Diese minimale Variante unterstützt kein Routing, Load Balancing, Session Affinity und Retries – bringt aber einige Performance-Vorteile mit sich.

Ausblick

Für kommende Releases arbeitet das Team hinter YARP an der Unterstützung von HTTP/3, Service Fabric, einer Integration in Kubernetes sowie weiteren Performance-Verbesserungen.

Zusätzlich versucht Microsoft mit LLHTTP (Low Level HTTP) eine Alternative zum aktuellen HttpClient zu entwickeln, um mehr Kontrolle darüber zu haben, wie Anfragen gestellt und verarbeitet werden. Es soll insbesondere in Szenarien eingesetzt werden, bei denen die Performance wichtiger ist als eine einfache Verwendung. In YARP soll es für mehr Kontrolle über ausgehende Verbindungen und eine effizientere Verarbeitung von Headern eingesetzt werden.

Fazit

In diesem Artikel wurden die Grundlagen von YARP und die umfangreichen Funktionen erläutert. Mit Hilfe des gewonnenen Wissens und der Menge an guten Code-Beispielen im YARP-Repository auf GitHub können Sie jetzt einschätzen, ob die Funktionalitäten für einen gegebenen Anwendungsfall ausreichen und Ihren eigenen Reverse Proxy erstellen.

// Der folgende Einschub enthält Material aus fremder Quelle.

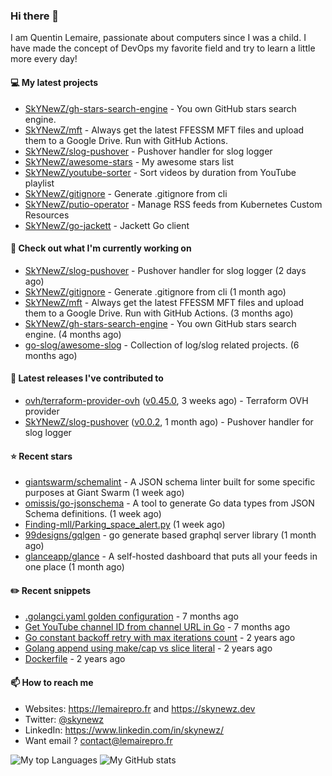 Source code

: ### Hi there 👋

I am Quentin Lemaire, passionate about computers since I was a child.
I have made the concept of DevOps my favorite field and try to learn a little more every day!

#### 💻 My latest projects


- [SkYNewZ/gh-stars-search-engine](https://github.com/SkYNewZ/gh-stars-search-engine) - You own GitHub stars search engine.
- [SkYNewZ/mft](https://github.com/SkYNewZ/mft) - Always get the latest FFESSM MFT files and upload them to a Google Drive. Run with GitHub Actions.
- [SkYNewZ/slog-pushover](https://github.com/SkYNewZ/slog-pushover) - Pushover handler for slog logger
- [SkYNewZ/awesome-stars](https://github.com/SkYNewZ/awesome-stars) - My awesome stars list
- [SkYNewZ/youtube-sorter](https://github.com/SkYNewZ/youtube-sorter) - Sort videos by duration from YouTube playlist
- [SkYNewZ/gitignore](https://github.com/SkYNewZ/gitignore) - Generate .gitignore from cli
- [SkYNewZ/putio-operator](https://github.com/SkYNewZ/putio-operator) - Manage RSS feeds from Kubernetes Custom Resources 
- [SkYNewZ/go-jackett](https://github.com/SkYNewZ/go-jackett) - Jackett Go client

#### 👷 Check out what I'm currently working on


- [SkYNewZ/slog-pushover](https://github.com/SkYNewZ/slog-pushover) - Pushover handler for slog logger (2 days ago)
- [SkYNewZ/gitignore](https://github.com/SkYNewZ/gitignore) - Generate .gitignore from cli (1 month ago)
- [SkYNewZ/mft](https://github.com/SkYNewZ/mft) - Always get the latest FFESSM MFT files and upload them to a Google Drive. Run with GitHub Actions. (3 months ago)
- [SkYNewZ/gh-stars-search-engine](https://github.com/SkYNewZ/gh-stars-search-engine) - You own GitHub stars search engine. (4 months ago)
- [go-slog/awesome-slog](https://github.com/go-slog/awesome-slog) - Collection of log/slog related projects. (6 months ago)

#### 🚀 Latest releases I've contributed to


- [ovh/terraform-provider-ovh](https://github.com/ovh/terraform-provider-ovh) ([v0.45.0](https://github.com/ovh/terraform-provider-ovh/releases/tag/v0.45.0), 3 weeks ago) - Terraform OVH provider
- [SkYNewZ/slog-pushover](https://github.com/SkYNewZ/slog-pushover) ([v0.0.2](https://github.com/SkYNewZ/slog-pushover/releases/tag/v0.0.2), 1 month ago) - Pushover handler for slog logger

#### ⭐ Recent stars

- [giantswarm/schemalint](https://github.com/giantswarm/schemalint) - A JSON schema linter built for some specific purposes at Giant Swarm (1 week ago)
- [omissis/go-jsonschema](https://github.com/omissis/go-jsonschema) - A tool to generate Go data types from JSON Schema definitions. (1 week ago)
- [Finding-mll/Parking_space_alert.py](https://github.com/Finding-mll/Parking_space_alert.py) (1 week ago)
- [99designs/gqlgen](https://github.com/99designs/gqlgen) - go generate based graphql server library (1 month ago)
- [glanceapp/glance](https://github.com/glanceapp/glance) - A self-hosted dashboard that puts all your feeds in one place (1 month ago)

#### ✏️ Recent snippets


- [.golangci.yaml golden configuration](https://gist.github.com/1298ddacb28d23738a9498509765baae) - 7 months ago
- [Get YouTube channel ID from channel URL in Go](https://gist.github.com/876c3fe69d7d84cf47510032194ff888) - 7 months ago
- [Go constant backoff retry with max iterations count](https://gist.github.com/69f09bb63ed1429557aa9121042531fa) - 2 years ago
- [Golang append using make/cap vs slice literal](https://gist.github.com/ebdcb5d1737bcabc66238d0818250f4b) - 2 years ago
- [Dockerfile](https://gist.github.com/0a0e1b32f91ea09efa1f5bdfef480b21) - 2 years ago

#### 📫 How to reach me

- Websites: https://lemairepro.fr and https://skynewz.dev
- Twitter: [@skynewz](https://twitter.com/skynewz)
- LinkedIn: https://www.linkedin.com/in/skynewz/
- Want email ? [contact@lemairepro.fr](mailto:contact@lemairepro.fr?subject=Contact%20from%20your%20Github%20Profile)

![My top Languages](https://github-readme-stats.vercel.app/api/top-langs/?username=skynewz&hide=javascript,html,css,typescript&layout=compact)
![My GitHub stats](https://github-readme-stats.vercel.app/api?username=skynewz&count_private=true&show_icons=true)

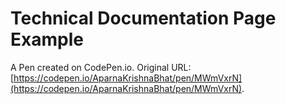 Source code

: # Technical Documentation Page Example

A Pen created on CodePen.io. Original URL: [https://codepen.io/AparnaKrishnaBhat/pen/MWmVxrN](https://codepen.io/AparnaKrishnaBhat/pen/MWmVxrN).


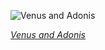 
![Venus and Adonis](https://upload.wikimedia.org/wikipedia/commons/thumb/d/d7/Venus_y_Adonis_%28Veronese%29.jpg/525px-Venus_y_Adonis_%28Veronese%29.jpg)

*[Venus and Adonis](https://wikipedia.org/wiki/File:Venus_y_Adonis_(Veronese).jpg)*
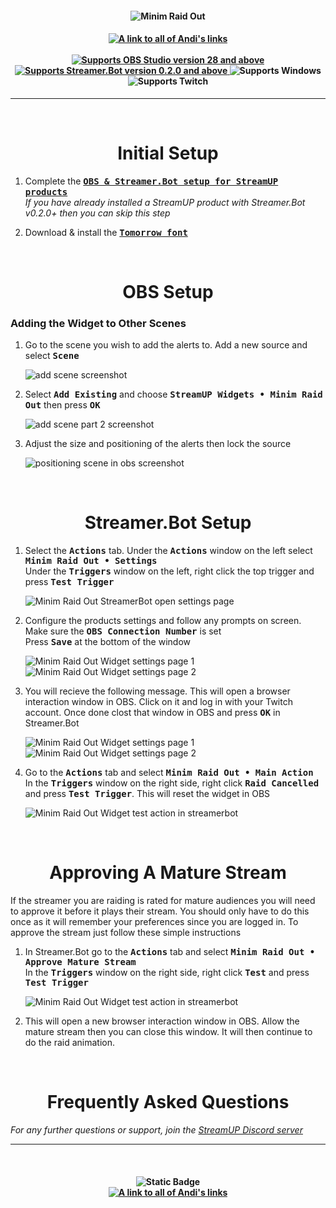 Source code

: <h4 align="center">
  <img src="../Assets/Minim Raid Out Widget - Banner.png" alt="Minim Raid Out">
</h4>

<h4 align="center">
  <a href="https://andistonemedia.mystl.ink">
    <img alt="A link to all of Andi's links" src="https://img.shields.io/badge/Created%20by%20Andi%20Stone%20(Andilippi)-white?style=for-the-badge">
  </a>
  <br><br>
    <a href="https://obsproject.com">
        <img alt="Supports OBS Studio version 28 and above" src="https://img.shields.io/badge/OBS Studio-28%2B-FFFFFF?style=for-the-badge&labelColor=1e1a1d">
    </a>
    <a href="https://streamer.bot">
        <img alt="Supports Streamer.Bot version 0.2.0 and above" src="https://img.shields.io/badge/Streamer.Bot-v0.2.0+-%23FFFFFF?style=for-the-badge&labelColor=9038e8">
    </a>
    <img alt="Supports Windows" src="https://img.shields.io/badge/Windows-%23FFFFFF?style=for-the-badge&logo=windows&labelColor=00a2ed">
  <br>
  <img alt="Supports Twitch" src="https://img.shields.io/badge/Supports Twitch-6441a5?style=for-the-badge&logo=twitch&logoColor=white">

</h4>

---

<br>

<h1 align="center">Initial Setup
</h1>

1. Complete the <kbd><b><a href="https://github.com/StreamUPTips/ReadMe-Files/blob/main/StreamUP-Product-Install-Guide.md">OBS & Streamer.Bot setup for StreamUP products</b></kbd><br></a>
*If you have already installed a StreamUP product with Streamer.Bot v0.2.0+ then you can skip this step*

2. Download & install the <kbd><b><a href="https://www.fontmirror.com/tomorrow">Tomorrow font</b></kbd></a><br>

<br>

<h1 align="center">OBS Setup
</h1>
<h3>Adding the Widget to Other Scenes</h3>

1. Go to the scene you wish to add the alerts to. Add a new source and select <kbd><b>Scene</b></kbd><br>

    <img src="../Assets/Minim Raid Out Widget - OBS Add Scene 1.png" alt="add scene screenshot"><br>

1. Select <kbd><b>Add Existing</b></kbd> and choose <kbd><b>StreamUP Widgets • Minim Raid Out</b></kbd> then press <kbd><b>OK</b></kbd><br>

    <img src="../Assets/Minim Raid Out Widget - OBS Add Scene 2.png" alt="add scene part 2 screenshot"><br>

1. Adjust the size and positioning of the alerts then lock the source<br>

    <img src="../Assets/Minim Raid Out Widget - Position In OBS.png" alt="positioning scene in obs screenshot">

<br>

<h1 align="center">
        Streamer.Bot Setup
</h1>

1. Select the <kbd><b>Actions</b></kbd> tab. Under the <kbd><b>Actions</b></kbd> window on the left select <kbd><b>Minim Raid Out • Settings</b></kbd><br>
Under the <kbd><b>Triggers</b></kbd> window on the left, right click the top trigger and press <kbd><b>Test Trigger</b></kbd><br>

   <img src="../Assets/Minim Raid Out Widget - Open Settings.png" alt="Minim Raid Out StreamerBot open settings page"><br>

2. Configure the products settings and follow any prompts on screen. Make sure the <kbd><b>OBS Connection Number</b></kbd> is set<br>
Press <kbd><b>Save</b></kbd> at the bottom of the window<br>

    <img src="../Assets/Minim Raid Out Widget - Settings 1.png" alt="Minim Raid Out Widget settings page 1">
    <img src="../Assets/Minim Raid Out Widget - Settings 2.png" alt="Minim Raid Out Widget settings page 2">

3. You will recieve the following message. This will open a browser interaction window in OBS. Click on it and log in with your Twitch account. Once done clost that window in OBS and press <kbd><b>OK</b></kbd> in Streamer.Bot

    <img src="../Assets/Minim Raid Out Widget - Log In 1.png" alt="Minim Raid Out Widget settings page 1">
    <img src="../Assets/Minim Raid Out Widget - Log In 2.png" alt="Minim Raid Out Widget settings page 2">


4.  Go to the <kbd><b>Actions</b></kbd> tab and select <kbd><b>Minim Raid Out • Main Action</b></kbd><br>
In the <kbd><b>Triggers</b></kbd> window on the right side, right click <kbd><b>Raid Cancelled</b></kbd> and press <kbd><b>Test Trigger</b></kbd>. This will reset the widget in OBS

      <img src="../Assets/Minim Raid Out Widget - Test Main Action 2.png" alt="Minim Raid Out Widget test action in streamerbot"><br>

<br>

<h1 align="center">
        Approving A Mature Stream
</h1>

If the streamer you are raiding is rated for mature audiences you will need to approve it before it plays their stream. You should only have to do this once as it will remember your preferences since you are logged in. To approve the stream just follow these simple instructions

1. In Streamer.Bot go to the <kbd><b>Actions</b></kbd> tab and select <kbd><b>Minim Raid Out • Approve Mature Stream</b></kbd><br>
In the <kbd><b>Triggers</b></kbd> window on the right side, right click <kbd><b>Test</b></kbd> and press <kbd><b>Test Trigger</b></kbd>

      <img src="../Assets/Minim Raid Out Widget - Approve Stream.png" alt="Minim Raid Out Widget test action in streamerbot"><br>

2. This will open a new browser interaction window in OBS. Allow the mature stream then you can close this window. It will then continue to do the raid animation.


<br>

<h1 align="center">
        Frequently Asked Questions
</h1>

*For any further questions or support, join the [StreamUP Discord server](https://discord.com/invite/RnDKRaVCEu?)*

---

<br>

<h4 align="center">
  <img alt="Static Badge" src="https://img.shields.io/badge/A%20StreamUP%20Product-%23fc6caf?style=for-the-badge"><br>
  <a href="https://andistonemedia.mystl.ink">
    <img alt="A link to all of Andi's links" src="https://img.shields.io/badge/Created%20by%20Andi%20Stone%20(Andilippi)-white?style=for-the-badge">
  </a>  
</h4>
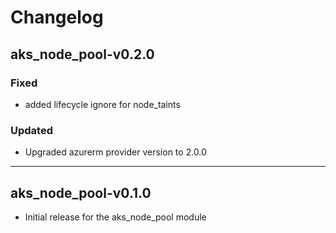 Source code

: # Changelog

## aks_node_pool-v0.2.0

### Fixed

- added lifecycle ignore for node_taints

### Updated

- Upgraded azurerm provider version to 2.0.0

___

## aks_node_pool-v0.1.0

- Initial release for the aks_node_pool module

Da das Toolkit auf dem ASP.NET Core Stack basiert, kann es auf jeder Umgebung ausgeführt werden, die Sie bisher für Ihre .NET Core-Projekte verwendet haben.

Microsoft liefert mit YARP einen schnellen und zuverlässigen Reverse Proxy der nächsten Generation und wird in vielen Projekten Verwendung finden – nicht nur in denen von Microsoft.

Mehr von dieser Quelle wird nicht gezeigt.